IntroductionTumor-infiltrating lymphocytes (TILs) are key indicators of immune response and prognosis in breast cancer (BC). Accurate prediction of TIL levels is essential for guiding personalized treatment strategies. This study aimed to develop and evaluate machine learning models using ultrasound-derived radiomics and clinical features to predict TIL levels in BC.MethodsThis retrospective study included 256 BC patients between January 2019 and August 2023, who were randomly divided into training (n = 179) and test (n = 77) cohorts. Radiomics features were extracted from the intratumor and peritumor regions in ultrasound images. Feature selection was performed using the "Boruta" package in R to iteratively remove non-significant features. Extra Trees Classifier was used to construct radiomics and clinical models.

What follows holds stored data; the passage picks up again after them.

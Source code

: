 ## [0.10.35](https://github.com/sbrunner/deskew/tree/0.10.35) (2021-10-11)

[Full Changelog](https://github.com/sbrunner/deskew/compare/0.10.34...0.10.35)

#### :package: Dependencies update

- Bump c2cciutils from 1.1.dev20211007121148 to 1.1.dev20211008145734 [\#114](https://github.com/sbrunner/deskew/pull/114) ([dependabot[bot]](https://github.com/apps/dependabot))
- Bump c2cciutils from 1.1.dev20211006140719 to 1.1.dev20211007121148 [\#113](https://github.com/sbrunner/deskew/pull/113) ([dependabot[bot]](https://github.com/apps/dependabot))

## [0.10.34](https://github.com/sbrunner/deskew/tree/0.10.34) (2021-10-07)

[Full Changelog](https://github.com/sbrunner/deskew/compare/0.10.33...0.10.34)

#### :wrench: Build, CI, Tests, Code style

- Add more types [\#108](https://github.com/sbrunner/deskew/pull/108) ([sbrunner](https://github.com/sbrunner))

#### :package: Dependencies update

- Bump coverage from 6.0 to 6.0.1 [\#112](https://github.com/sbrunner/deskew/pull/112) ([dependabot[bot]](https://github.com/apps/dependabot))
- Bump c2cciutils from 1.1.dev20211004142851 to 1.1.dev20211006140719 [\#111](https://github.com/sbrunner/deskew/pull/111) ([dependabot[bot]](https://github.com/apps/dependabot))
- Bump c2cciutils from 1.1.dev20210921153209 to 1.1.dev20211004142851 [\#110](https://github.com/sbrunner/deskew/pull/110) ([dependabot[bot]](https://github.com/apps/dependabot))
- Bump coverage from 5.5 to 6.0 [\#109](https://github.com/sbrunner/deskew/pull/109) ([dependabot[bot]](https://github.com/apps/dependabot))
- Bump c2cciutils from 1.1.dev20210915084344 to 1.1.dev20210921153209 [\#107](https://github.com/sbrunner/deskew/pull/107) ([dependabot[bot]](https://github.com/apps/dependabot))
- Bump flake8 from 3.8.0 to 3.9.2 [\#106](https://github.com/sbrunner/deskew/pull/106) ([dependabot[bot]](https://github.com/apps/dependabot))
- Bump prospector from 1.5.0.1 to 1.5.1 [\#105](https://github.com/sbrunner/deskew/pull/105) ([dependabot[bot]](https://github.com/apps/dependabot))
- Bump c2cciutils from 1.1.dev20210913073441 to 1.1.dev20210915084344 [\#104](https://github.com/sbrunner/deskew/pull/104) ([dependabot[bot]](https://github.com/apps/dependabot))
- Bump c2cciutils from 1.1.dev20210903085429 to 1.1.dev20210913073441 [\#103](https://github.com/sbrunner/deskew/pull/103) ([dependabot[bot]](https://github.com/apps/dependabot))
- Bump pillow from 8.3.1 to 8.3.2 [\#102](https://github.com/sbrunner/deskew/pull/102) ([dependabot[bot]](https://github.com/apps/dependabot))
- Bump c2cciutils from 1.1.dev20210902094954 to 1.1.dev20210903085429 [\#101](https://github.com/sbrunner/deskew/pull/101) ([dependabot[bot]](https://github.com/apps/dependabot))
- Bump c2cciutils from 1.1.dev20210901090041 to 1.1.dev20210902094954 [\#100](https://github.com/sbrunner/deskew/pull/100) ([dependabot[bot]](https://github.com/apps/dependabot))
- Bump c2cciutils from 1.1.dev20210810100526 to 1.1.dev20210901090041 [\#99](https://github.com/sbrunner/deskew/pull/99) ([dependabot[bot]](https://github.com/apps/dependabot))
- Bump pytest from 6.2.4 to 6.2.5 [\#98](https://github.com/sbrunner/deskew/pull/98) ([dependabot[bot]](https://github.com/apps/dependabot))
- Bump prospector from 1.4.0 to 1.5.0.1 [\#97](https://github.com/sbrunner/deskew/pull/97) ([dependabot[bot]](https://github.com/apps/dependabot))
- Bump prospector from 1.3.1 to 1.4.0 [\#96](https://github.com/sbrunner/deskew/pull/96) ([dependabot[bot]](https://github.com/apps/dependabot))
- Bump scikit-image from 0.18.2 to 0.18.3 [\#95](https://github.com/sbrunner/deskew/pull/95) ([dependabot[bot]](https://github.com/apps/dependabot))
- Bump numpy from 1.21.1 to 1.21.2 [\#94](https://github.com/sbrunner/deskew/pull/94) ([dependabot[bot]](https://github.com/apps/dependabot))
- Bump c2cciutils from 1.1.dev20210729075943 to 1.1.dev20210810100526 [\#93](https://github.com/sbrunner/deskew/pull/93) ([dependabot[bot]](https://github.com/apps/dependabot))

A combined radiomics-clinical (R-C) model was also developed. Model performance was evaluated using the area under the receiver operating characteristic curve (AUC), accuracy, sensitivity, specificity, and decision curve analysis (DCA) to assess clinical utility. A nomogram was created based on the best-performing model.ResultsA total of 1712 radiomics features were extracted from the intratumor and peritumor regions. The Boruta method selected five key features (four from the peritumor and one from the intratumor) for model construction. Clinical features, including immunohistochemistry, tumor size, shape, and echo characteristics, showed significant differences between high (≥10%) and low (<10%) TIL groups. Both the R-C and radiomics models outperformed the clinical model in the test cohort (area under the curve values of 0.869/0.838 vs 0.627, < .05). Calibration curves and Brier scores demonstrated superior accuracy and calibration for the R-C and radiomics models. DCA revealed the highest net benefit of the R-C model at intermediate threshold probabilities.ConclusionUltrasound-derived radiomics effectively predicts TIL levels in BC, providing valuable insights for personalized treatment and surveillance strategies.
引言
肿瘤浸润淋巴细胞(TILs)是乳腺癌(BC)免疫反应和预后的关键指标。准确预测TIL水平对于指导个性化治疗策略至关重要。本研究旨在开发和评估使用超声衍生的放射组学和临床特征来预测BC中TIL水平的机器学习模型。
方法
这项回顾性研究纳入了2019年1月至2023年8月期间的256例BC患者,他们被随机分为训练组(n = 179)和测试组(n = 77)。从超声图像中的肿瘤内和肿瘤周围区域提取放射组学特征。使用R语言中的“Boruta”包进行特征选择,以迭代方式去除无显著意义的特征。使用极端随机树分类器构建放射组学和临床模型。还开发了一个联合放射组学-临床(R-C)模型。使用受试者操作特征曲线下面积(AUC)、准确性、敏感性、特异性和决策曲线分析(DCA)评估模型性能,以评估临床实用性。基于表现最佳的模型创建了列线图。
结果
从肿瘤内和肿瘤周围区域共提取了1712个放射组学特征。Boruta方法选择了五个关键特征(四个来自肿瘤周围,一个来自肿瘤内)用于模型构建。临床特征,包括免疫组织化学、肿瘤大小、形状和回声特征,在高(≥10%)和低(<10%)TIL组之间显示出显著差异。在测试队列中,R-C模型和放射组学模型均优于临床模型(曲线下面积值分别为0.869/0.838对0.627,P <.05)。校准曲线和Brier评分显示R-C模型和放射组学模型具有更高的准确性和校准度。DCA显示R-C模型在中等阈值概率下具有最高的净效益。
结论
超声衍生的放射组学可有效预测BC中的TIL水平,为个性化治疗和监测策略提供有价值的见解。